BREAKING NEWS

Hawaii volcano eruption enters new phase as crater falls quiet

As lava continued to pour vigorously from the ground through fissures at the foot of Kilauea Volcano, the month-old eruption on Hawaii's Big Island has entered a new, seemingly calmer phase inside the summit crater, government scientists said on Friday.
But vulcanologists monitoring and measuring Kilauea's every move during the past four weeks hastened to add the latest change in the volcano's behavior, while undoubtedly significant, leaves them uncertain about what will follow.
The summit crater, which began ejecting ash and volcanic rock in periodic, daily eruptions in mid-May, has largely fallen quiet since Wednesday, Kyle Anderson, a U.S. Geological Survey (USGS) geophysicist, told reporters in a conference call.
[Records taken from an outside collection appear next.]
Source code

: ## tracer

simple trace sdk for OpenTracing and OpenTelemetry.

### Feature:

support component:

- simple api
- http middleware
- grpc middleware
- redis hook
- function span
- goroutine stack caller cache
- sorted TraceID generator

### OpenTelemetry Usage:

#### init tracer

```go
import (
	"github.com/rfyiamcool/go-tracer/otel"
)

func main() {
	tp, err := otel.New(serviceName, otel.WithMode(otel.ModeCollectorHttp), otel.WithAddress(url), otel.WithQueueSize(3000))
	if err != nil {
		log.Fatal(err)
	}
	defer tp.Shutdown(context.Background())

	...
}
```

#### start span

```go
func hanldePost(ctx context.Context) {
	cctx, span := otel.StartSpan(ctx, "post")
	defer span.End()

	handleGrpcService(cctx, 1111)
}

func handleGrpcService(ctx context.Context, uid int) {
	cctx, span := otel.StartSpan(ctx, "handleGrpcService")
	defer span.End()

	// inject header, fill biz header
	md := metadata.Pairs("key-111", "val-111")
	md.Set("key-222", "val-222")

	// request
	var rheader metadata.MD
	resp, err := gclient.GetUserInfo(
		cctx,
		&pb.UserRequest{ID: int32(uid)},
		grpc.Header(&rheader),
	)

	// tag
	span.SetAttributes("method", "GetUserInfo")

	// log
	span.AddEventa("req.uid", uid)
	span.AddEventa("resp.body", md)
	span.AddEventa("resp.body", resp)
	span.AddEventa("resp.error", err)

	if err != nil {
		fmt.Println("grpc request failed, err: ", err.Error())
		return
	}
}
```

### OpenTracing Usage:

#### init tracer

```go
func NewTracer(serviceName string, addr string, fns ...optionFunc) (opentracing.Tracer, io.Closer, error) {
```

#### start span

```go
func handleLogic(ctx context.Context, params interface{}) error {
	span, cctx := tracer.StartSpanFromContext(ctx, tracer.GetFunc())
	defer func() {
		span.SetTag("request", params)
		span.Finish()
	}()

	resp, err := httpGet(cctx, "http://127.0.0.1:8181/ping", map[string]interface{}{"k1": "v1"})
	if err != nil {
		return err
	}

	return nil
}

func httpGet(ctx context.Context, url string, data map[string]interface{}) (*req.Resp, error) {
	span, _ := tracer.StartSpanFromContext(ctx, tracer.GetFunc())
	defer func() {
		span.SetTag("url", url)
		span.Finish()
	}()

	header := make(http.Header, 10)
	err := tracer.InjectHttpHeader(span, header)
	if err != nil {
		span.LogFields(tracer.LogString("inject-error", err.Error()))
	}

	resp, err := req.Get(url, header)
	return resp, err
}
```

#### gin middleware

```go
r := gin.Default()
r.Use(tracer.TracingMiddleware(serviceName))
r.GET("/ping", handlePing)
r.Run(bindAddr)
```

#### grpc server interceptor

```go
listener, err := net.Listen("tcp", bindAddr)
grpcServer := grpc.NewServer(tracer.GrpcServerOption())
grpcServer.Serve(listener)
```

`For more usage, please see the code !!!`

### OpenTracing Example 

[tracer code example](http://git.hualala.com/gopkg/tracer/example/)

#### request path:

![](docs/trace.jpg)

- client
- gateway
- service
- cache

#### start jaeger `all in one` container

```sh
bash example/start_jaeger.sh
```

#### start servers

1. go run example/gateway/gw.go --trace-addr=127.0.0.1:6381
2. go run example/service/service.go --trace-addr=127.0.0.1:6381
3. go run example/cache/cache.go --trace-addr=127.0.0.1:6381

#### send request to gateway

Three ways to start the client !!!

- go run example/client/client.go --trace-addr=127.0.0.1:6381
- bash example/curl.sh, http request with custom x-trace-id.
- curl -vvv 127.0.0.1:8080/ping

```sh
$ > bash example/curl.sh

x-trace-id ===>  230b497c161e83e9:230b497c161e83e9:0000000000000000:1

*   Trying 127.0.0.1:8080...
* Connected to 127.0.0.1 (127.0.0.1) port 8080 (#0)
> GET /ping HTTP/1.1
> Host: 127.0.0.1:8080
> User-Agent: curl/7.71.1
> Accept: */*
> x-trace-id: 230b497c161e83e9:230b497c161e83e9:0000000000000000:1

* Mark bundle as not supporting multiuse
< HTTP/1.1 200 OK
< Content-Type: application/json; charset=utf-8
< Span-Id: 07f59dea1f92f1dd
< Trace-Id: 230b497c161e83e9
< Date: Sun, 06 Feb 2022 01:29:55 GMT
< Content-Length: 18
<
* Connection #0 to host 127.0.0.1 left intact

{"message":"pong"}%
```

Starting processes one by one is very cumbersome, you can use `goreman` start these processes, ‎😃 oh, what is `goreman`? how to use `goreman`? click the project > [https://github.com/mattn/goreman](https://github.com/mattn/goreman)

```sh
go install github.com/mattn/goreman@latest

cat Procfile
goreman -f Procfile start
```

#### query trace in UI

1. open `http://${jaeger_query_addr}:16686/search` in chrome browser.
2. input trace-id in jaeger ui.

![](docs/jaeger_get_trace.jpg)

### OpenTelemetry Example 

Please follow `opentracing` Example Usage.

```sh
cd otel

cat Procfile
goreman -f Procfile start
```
The apparent reason, newly revealed in footage recorded by drone aircraft flown over the summit, is that tons of rocky material shaken loose from the inside walls of the crater vent have plugged up the bottom of the void, Anderson said.
What happens next is unknown.
"It's possible that new explosions will blast through the rubble at the bottom of the vent, and these may or may not be larger than previous explosions," he said. "It's also possible that the vent could become permanently blocked, ending the explosions entirely."
In any case, the volcano's behavior ultimately hinges on the ebb and flow of huge rivers of molten rock called magma, the term for lava while it remains underground.